- [Input data]:
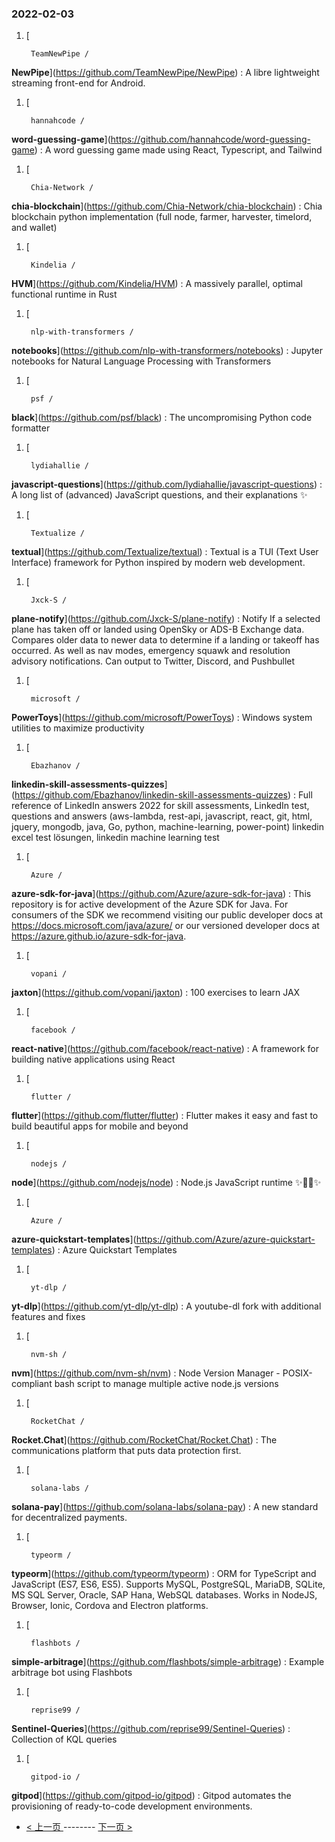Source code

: ### 2022-02-03 
1. [
    

        TeamNewPipe /
**NewPipe**](https://github.com/TeamNewPipe/NewPipe) : A libre lightweight streaming front-end for Android.
1. [
    

        hannahcode /
**word-guessing-game**](https://github.com/hannahcode/word-guessing-game) : A word guessing game made using React, Typescript, and Tailwind
1. [
    

        Chia-Network /
**chia-blockchain**](https://github.com/Chia-Network/chia-blockchain) : Chia blockchain python implementation (full node, farmer, harvester, timelord, and wallet)
1. [
    

        Kindelia /
**HVM**](https://github.com/Kindelia/HVM) : A massively parallel, optimal functional runtime in Rust
1. [
    

        nlp-with-transformers /
**notebooks**](https://github.com/nlp-with-transformers/notebooks) : Jupyter notebooks for Natural Language Processing with Transformers
1. [
    

        psf /
**black**](https://github.com/psf/black) : The uncompromising Python code formatter
1. [
    

        lydiahallie /
**javascript-questions**](https://github.com/lydiahallie/javascript-questions) : A long list of (advanced) JavaScript questions, and their explanations ✨
1. [
    

        Textualize /
**textual**](https://github.com/Textualize/textual) : Textual is a TUI (Text User Interface) framework for Python inspired by modern web development.
1. [
    

        Jxck-S /
**plane-notify**](https://github.com/Jxck-S/plane-notify) : Notify If a selected plane has taken off or landed using OpenSky or ADS-B Exchange data. Compares older data to newer data to determine if a landing or takeoff has occurred. As well as nav modes, emergency squawk and resolution advisory notifications. Can output to Twitter, Discord, and Pushbullet
1. [
    

        microsoft /
**PowerToys**](https://github.com/microsoft/PowerToys) : Windows system utilities to maximize productivity
1. [
    

        Ebazhanov /
**linkedin-skill-assessments-quizzes**](https://github.com/Ebazhanov/linkedin-skill-assessments-quizzes) : Full reference of LinkedIn answers 2022 for skill assessments, LinkedIn test, questions and answers (aws-lambda, rest-api, javascript, react, git, html, jquery, mongodb, java, Go, python, machine-learning, power-point) linkedin excel test lösungen, linkedin machine learning test
1. [
    

        Azure /
**azure-sdk-for-java**](https://github.com/Azure/azure-sdk-for-java) : This repository is for active development of the Azure SDK for Java. For consumers of the SDK we recommend visiting our public developer docs at https://docs.microsoft.com/java/azure/ or our versioned developer docs at https://azure.github.io/azure-sdk-for-java.
1. [
    

        vopani /
**jaxton**](https://github.com/vopani/jaxton) : 100 exercises to learn JAX
1. [
    

        facebook /
**react-native**](https://github.com/facebook/react-native) : A framework for building native applications using React
1. [
    

        flutter /
**flutter**](https://github.com/flutter/flutter) : Flutter makes it easy and fast to build beautiful apps for mobile and beyond
1. [
    

        nodejs /
**node**](https://github.com/nodejs/node) : Node.js JavaScript runtime ✨🐢🚀✨
1. [
    

        Azure /
**azure-quickstart-templates**](https://github.com/Azure/azure-quickstart-templates) : Azure Quickstart Templates
1. [
    

        yt-dlp /
**yt-dlp**](https://github.com/yt-dlp/yt-dlp) : A youtube-dl fork with additional features and fixes
1. [
    

        nvm-sh /
**nvm**](https://github.com/nvm-sh/nvm) : Node Version Manager - POSIX-compliant bash script to manage multiple active node.js versions
1. [
    

        RocketChat /
**Rocket.Chat**](https://github.com/RocketChat/Rocket.Chat) : The communications platform that puts data protection first.
1. [
    

        solana-labs /
**solana-pay**](https://github.com/solana-labs/solana-pay) : A new standard for decentralized payments.
1. [
    

        typeorm /
**typeorm**](https://github.com/typeorm/typeorm) : ORM for TypeScript and JavaScript (ES7, ES6, ES5). Supports MySQL, PostgreSQL, MariaDB, SQLite, MS SQL Server, Oracle, SAP Hana, WebSQL databases. Works in NodeJS, Browser, Ionic, Cordova and Electron platforms.
1. [
    

        flashbots /
**simple-arbitrage**](https://github.com/flashbots/simple-arbitrage) : Example arbitrage bot using Flashbots
1. [
    

        reprise99 /
**Sentinel-Queries**](https://github.com/reprise99/Sentinel-Queries) : Collection of KQL queries
1. [
    

        gitpod-io /
**gitpod**](https://github.com/gitpod-io/gitpod) : Gitpod automates the provisioning of ready-to-code development environments. 

- [ < 上一页 ](https://github.com/able8/github-trending-daily-record/blob/master/2022-02-02.md) -------- [ 下一页 > ](https://github.com/able8/github-trending-daily-record/blob/master/2022-02-04.md)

- [Instructions to follow]:
Transcribe each line above verbatim, with the pictures left out.

- [Output below]:
Source code

: ### 2022-02-03 
1. [
    

        TeamNewPipe /
**NewPipe**](https://github.com/TeamNewPipe/NewPipe) : A libre lightweight streaming front-end for Android.
1. [
    

        hannahcode /
**word-guessing-game**](https://github.com/hannahcode/word-guessing-game) : A word guessing game made using React, Typescript, and Tailwind
1. [
    

        Chia-Network /
**chia-blockchain**](https://github.com/Chia-Network/chia-blockchain) : Chia blockchain python implementation (full node, farmer, harvester, timelord, and wallet)
1. [
    

        Kindelia /
**HVM**](https://github.com/Kindelia/HVM) : A massively parallel, optimal functional runtime in Rust
1. [
    

        nlp-with-transformers /
**notebooks**](https://github.com/nlp-with-transformers/notebooks) : Jupyter notebooks for Natural Language Processing with Transformers
1. [
    

        psf /
**black**](https://github.com/psf/black) : The uncompromising Python code formatter
1. [
    

        lydiahallie /
**javascript-questions**](https://github.com/lydiahallie/javascript-questions) : A long list of (advanced) JavaScript questions, and their explanations ✨
1. [
    

        Textualize /
**textual**](https://github.com/Textualize/textual) : Textual is a TUI (Text User Interface) framework for Python inspired by modern web development.
1. [
    

        Jxck-S /
**plane-notify**](https://github.com/Jxck-S/plane-notify) : Notify If a selected plane has taken off or landed using OpenSky or ADS-B Exchange data. Compares older data to newer data to determine if a landing or takeoff has occurred. As well as nav modes, emergency squawk and resolution advisory notifications. Can output to Twitter, Discord, and Pushbullet
1. [
    

        microsoft /
**PowerToys**](https://github.com/microsoft/PowerToys) : Windows system utilities to maximize productivity
1. [
    

        Ebazhanov /
**linkedin-skill-assessments-quizzes**](https://github.com/Ebazhanov/linkedin-skill-assessments-quizzes) : Full reference of LinkedIn answers 2022 for skill assessments, LinkedIn test, questions and answers (aws-lambda, rest-api, javascript, react, git, html, jquery, mongodb, java, Go, python, machine-learning, power-point) linkedin excel test lösungen, linkedin machine learning test
1. [
    

        Azure /
**azure-sdk-for-java**](https://github.com/Azure/azure-sdk-for-java) : This repository is for active development of the Azure SDK for Java. For consumers of the SDK we recommend visiting our public developer docs at https://docs.microsoft.com/java/azure/ or our versioned developer docs at https://azure.github.io/azure-sdk-for-java.
1. [
    

        vopani /
**jaxton**](https://github.com/vopani/jaxton) : 100 exercises to learn JAX
1. [
    

        facebook /
**react-native**](https://github.com/facebook/react-native) : A framework for building native applications using React
1. [
    

        flutter /
**flutter**](https://github.com/flutter/flutter) : Flutter makes it easy and fast to build beautiful apps for mobile and beyond
1. [
    

        nodejs /
**node**](https://github.com/nodejs/node) : Node.js JavaScript runtime ✨🐢🚀✨
1. [
    

        Azure /
**azure-quickstart-templates**](https://github.com/Azure/azure-quickstart-templates) : Azure Quickstart Templates
1. [
    

        yt-dlp /
**yt-dlp**](https://github.com/yt-dlp/yt-dlp) : A youtube-dl fork with additional features and fixes
1. [
    

        nvm-sh /
**nvm**](https://github.com/nvm-sh/nvm) : Node Version Manager - POSIX-compliant bash script to manage multiple active node.js versions
1. [
    

        RocketChat /
**Rocket.Chat**](https://github.com/RocketChat/Rocket.Chat) : The communications platform that puts data protection first.
1. [
    

        solana-labs /
**solana-pay**](https://github.com/solana-labs/solana-pay) : A new standard for decentralized payments.
1. [
    

        typeorm /
**typeorm**](https://github.com/typeorm/typeorm) : ORM for TypeScript and JavaScript (ES7, ES6, ES5). Supports MySQL, PostgreSQL, MariaDB, SQLite, MS SQL Server, Oracle, SAP Hana, WebSQL databases. Works in NodeJS, Browser, Ionic, Cordova and Electron platforms.
1. [
    

        flashbots /
**simple-arbitrage**](https://github.com/flashbots/simple-arbitrage) : Example arbitrage bot using Flashbots
1. [
    

        reprise99 /
**Sentinel-Queries**](https://github.com/reprise99/Sentinel-Queries) : Collection of KQL queries
1. [
    

        gitpod-io /
**gitpod**](https://github.com/gitpod-io/gitpod) : Gitpod automates the provisioning of ready-to-code development environments. 

- [ < 上一页 ](https://github.com/able8/github-trending-daily-record/blob/master/2022-02-02.md) -------- [ 下一页 > ](https://github.com/able8/github-trending-daily-record/blob/master/2022-02-04.md)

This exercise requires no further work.